The ground beneath them rumbled as an earthquake wracked the island. He had no time to ponder the cause.
By now, the glass of the fountain had climbed to Jazz’s waist, immobilizing the lower half of her body. Jazz twisted her neck around, trying to see him, but it wouldn’t have mattered if she’d swiveled her head in a complete circle. With the flares before her eyes, she couldn’t see a thing. He fashioned a long staff of glass with a head in the shape of his fore-talon, and lowered it to her shoulder. As anticipated, she whipped her arm over her back, stabbing the rainbow blade into the space where he should have been standing in order to touch her. He dropped the staff and leapt forward, grabbing her wrist, pushing it against her back so that the impossibly sharp sword cut away a thin slice of the nanite shell along her spine, exposing Jandra’s skin.
He needed both his talons to control the blade as she struggled to free herself. He bent his serpentine neck forward and caught the torn edge of the silver shell with his teeth, peeling it out from her skin. Then, though it would cost him his powers, he willed his genie to reconfigure itself, turning into a stream of silver liquid that raced down his scaly snout and leapt onto the patch of skin he’d exposed.
Instantly, the flares vanished. He leapt back, flapping his wings, getting out of the reach of the blade. The glass around Jazz’s legs cracked and shattered, as Jazz overpowered his unguided nanites.
Jazz spun around, her face distorted with rage. “Flying won’t protect you, you bastard,” she snarled.

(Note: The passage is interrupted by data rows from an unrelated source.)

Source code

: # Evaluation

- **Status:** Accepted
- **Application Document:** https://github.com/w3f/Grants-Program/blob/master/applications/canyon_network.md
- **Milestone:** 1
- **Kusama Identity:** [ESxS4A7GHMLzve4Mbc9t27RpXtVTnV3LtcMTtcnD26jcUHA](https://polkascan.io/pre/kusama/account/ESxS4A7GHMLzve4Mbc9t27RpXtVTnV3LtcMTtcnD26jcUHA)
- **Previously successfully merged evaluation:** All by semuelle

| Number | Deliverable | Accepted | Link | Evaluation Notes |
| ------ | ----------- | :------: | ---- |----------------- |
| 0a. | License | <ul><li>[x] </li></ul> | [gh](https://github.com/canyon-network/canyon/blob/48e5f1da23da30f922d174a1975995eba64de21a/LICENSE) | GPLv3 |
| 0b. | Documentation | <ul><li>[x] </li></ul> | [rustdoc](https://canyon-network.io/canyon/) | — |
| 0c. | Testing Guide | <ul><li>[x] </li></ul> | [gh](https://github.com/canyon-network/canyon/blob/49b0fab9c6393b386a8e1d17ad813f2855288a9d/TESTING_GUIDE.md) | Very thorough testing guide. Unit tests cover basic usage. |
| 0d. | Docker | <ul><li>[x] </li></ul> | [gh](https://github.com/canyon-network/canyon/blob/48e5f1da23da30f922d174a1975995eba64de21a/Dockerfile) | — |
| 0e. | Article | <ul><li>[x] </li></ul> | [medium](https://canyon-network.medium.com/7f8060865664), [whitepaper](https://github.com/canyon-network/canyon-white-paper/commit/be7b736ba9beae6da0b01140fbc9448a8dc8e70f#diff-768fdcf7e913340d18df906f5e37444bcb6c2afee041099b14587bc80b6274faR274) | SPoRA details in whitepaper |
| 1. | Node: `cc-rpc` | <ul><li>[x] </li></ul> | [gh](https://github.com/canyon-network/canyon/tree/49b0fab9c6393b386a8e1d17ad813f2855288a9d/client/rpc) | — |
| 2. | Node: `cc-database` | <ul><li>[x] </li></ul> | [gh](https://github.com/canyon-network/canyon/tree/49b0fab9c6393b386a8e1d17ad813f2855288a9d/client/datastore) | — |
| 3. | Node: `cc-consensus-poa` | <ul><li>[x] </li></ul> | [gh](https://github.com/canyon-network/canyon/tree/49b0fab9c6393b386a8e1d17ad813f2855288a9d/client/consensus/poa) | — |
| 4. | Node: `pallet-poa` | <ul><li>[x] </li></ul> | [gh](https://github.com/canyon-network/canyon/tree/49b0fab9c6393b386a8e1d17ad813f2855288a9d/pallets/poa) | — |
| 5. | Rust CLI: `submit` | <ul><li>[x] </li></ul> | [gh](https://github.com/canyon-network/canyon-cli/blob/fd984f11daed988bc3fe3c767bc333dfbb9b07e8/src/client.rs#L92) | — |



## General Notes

Before Vendevorex could fly higher, the glass of the shattered fountain reshaped itself into an enormous hand that reached up and plucked him from the sky. The fingers closed upon his ribs with an unearthly swiftness and pressure. The sound of snapping bones reached his ears a fraction of a second before the bolts of pain.

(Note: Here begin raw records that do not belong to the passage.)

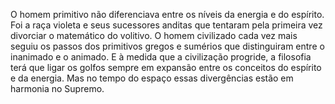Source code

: ﻿O homem primitivo não diferenciava entre os níveis da energia e do espírito. Foi a raça violeta e seus sucessores anditas que tentaram pela primeira vez divorciar o matemático do volitivo. O homem civilizado cada vez mais seguiu os passos dos primitivos gregos e sumérios que distinguiram entre o inanimado e o animado. E à medida que a civilização progride, a filosofia terá que ligar os golfos sempre em expansão entre os conceitos do espírito e da energia. Mas no tempo do espaço essas divergências estão em harmonia no Supremo.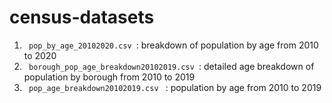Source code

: # census-datasets
1. <code> pop_by_age_20102020.csv </code>: breakdown of population by age from 2010 to 2020
2. <code> borough_pop_age_breakdown20102019.csv </code>: detailed age breakdown of population by borough from 2010 to 2019
3.  <code> pop_age_breakdown20102019.csv </code> : population by age from 2010 to 2019
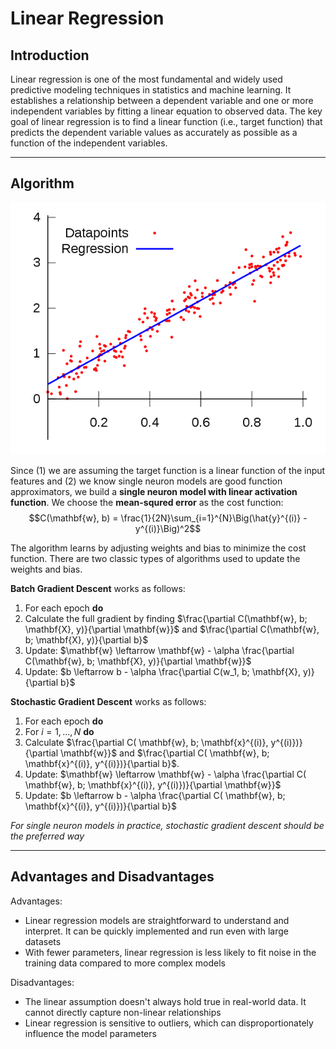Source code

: # Linear Regression

## Introduction

Linear regression is one of the most fundamental and widely used predictive modeling techniques in statistics and machine learning. It establishes a relationship between a dependent variable and one or more independent variables by fitting a linear equation to observed data. The key goal of linear regression is to find a linear function (i.e., target function) that predicts the dependent variable values as accurately as possible as a function of the independent variables.

---

## Algorithm

<p align="center">
    <img src="linear_regression.png">
</p>

Since (1) we are assuming the target function is a linear function of the input features and (2) we know single neuron models are good function approximators, we build a **single neuron model with linear activation function**. We choose the **mean-squred error** as the cost function:
$$C(\mathbf{w}, b) = \frac{1}{2N}\sum_{i=1}^{N}\Big(\hat{y}^{(i)} - y^{(i)}\Big)^2$$

The algorithm learns by adjusting weights and bias to minimize the cost function. There are two classic types of algorithms used to update the weights and bias.

**Batch Gradient Descent** works as follows:
1. For each epoch **do**
2. Calculate the full gradient by finding $\frac{\partial C(\mathbf{w}, b; \mathbf{X}, y)}{\partial \mathbf{w}}$ and $\frac{\partial C(\mathbf{w}, b; \mathbf{X}, y)}{\partial b}$
3. Update: $\mathbf{w} \leftarrow \mathbf{w} - \alpha \frac{\partial C(\mathbf{w}, b; \mathbf{X}, y)}{\partial \mathbf{w}}$
4. Update: $b \leftarrow b - \alpha \frac{\partial C(w_1, b; \mathbf{X}, y)}{\partial b}$

**Stochastic Gradient Descent** works as follows:
1. For each epoch **do**
2. For $i = 1, ..., N$ **do**
3. Calculate $\frac{\partial C( \mathbf{w}, b; \mathbf{x}^{(i)}, y^{(i)})}{\partial  \mathbf{w}}$ and $\frac{\partial C( \mathbf{w}, b; \mathbf{x}^{(i)}, y^{(i)})}{\partial b}$.
4. Update: $\mathbf{w} \leftarrow  \mathbf{w} - \alpha \frac{\partial C( \mathbf{w}, b; \mathbf{x}^{(i)}, y^{(i)})}{\partial  \mathbf{w}}$
5. Update: $b \leftarrow b - \alpha \frac{\partial C( \mathbf{w}, b; \mathbf{x}^{(i)}, y^{(i)})}{\partial b}$

*For single neuron models in practice, stochastic gradient descent should be the preferred way*

---

## Advantages and Disadvantages
Advantages:
- Linear regression models are straightforward to understand and interpret. It can be quickly implemented and run even with large datasets
- With fewer parameters, linear regression is less likely to fit noise in the training data compared to more complex models

Disadvantages:
- The linear assumption doesn't always hold true in real-world data. It cannot directly capture non-linear relationships
- Linear regression is sensitive to outliers, which can disproportionately influence the model parameters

Suddenly, Jazz shouted out, “No! Noooo!”
The glass hand went slack. Vendevorex lost awareness as he tumbled into the flowers below.
SHAY FELT AN
odd sensation in his wings, a new sense he hadn’t known he possessed until this moment. There was an unseen wave of energy in the air as he emerged through the gate, and his wings tingled with each pulse.
His arrival was badly timed. He seemed to be in the middle of an earthquake. The air was thick with dust. The ground beneath him shook violently. Yet, instead of buildings toppling, the opposite was happening. A structure was rising from the earth nearby. He recognized it from the books he’d studied as a Greek temple, with walls formed by gleaming white columns of marble. In scale, it rivaled the Dragon Palace. Within its shadowy confines, a giant man, two hundred feet tall, glared out. He wore a shimmering toga and sported a thick white beard and a mane of long white hair. He carried a trident, like the image of the god Poseidon.
The god did not look happy.
Thunder rumbled through the air, loud enough to rattle Shay’s teeth. It took a second to realize the thunder formed words: “Who dares silence the voices of my children?”
A golden dragon that bore some resemblance to Hex darted through the air toward the god. In scale, it was like an eagle attacking a bear. The god lifted his hand in a dismissive swat. The golden beast flew off in a streak and smashed into one of the impossibly tall towers. The force drove the dragon through the wall. Shay couldn’t see if he emerged from the other side.
Skitter slithered from the gate beside him. Zeeky craned her neck toward the god’s angry face. She sighed. “I guess I’d better go talk to him.”
“Talk to who?” Shay asked.
“Him,” said Zeeky, pointing to the giant.
“Him?”
Zeeky nodded. “I can talk to pretty much anyone. It’s my gift.”
By now, the dust was starting to settle. Jazz stood beside a large spire topped with a golden disk. The granite-tiled walkway she stood on was sopping wet. For some reason, she was surrounded by hundreds of goldfish bowls.
Jazz looked as if she were dancing. Her skin was silver once more. She was whipping back and forth, her silver hair flying, raising her hands over her shoulders to claw at her back.
Shay rushed toward her and raised his sword to strike. Yet, as he neared, he realized Jazz wasn’t dancing. There was something moving beneath the silver shell that coated her back, and she was trying to claw it off.
“Get out!” Jazz screamed. Or was it Jandra?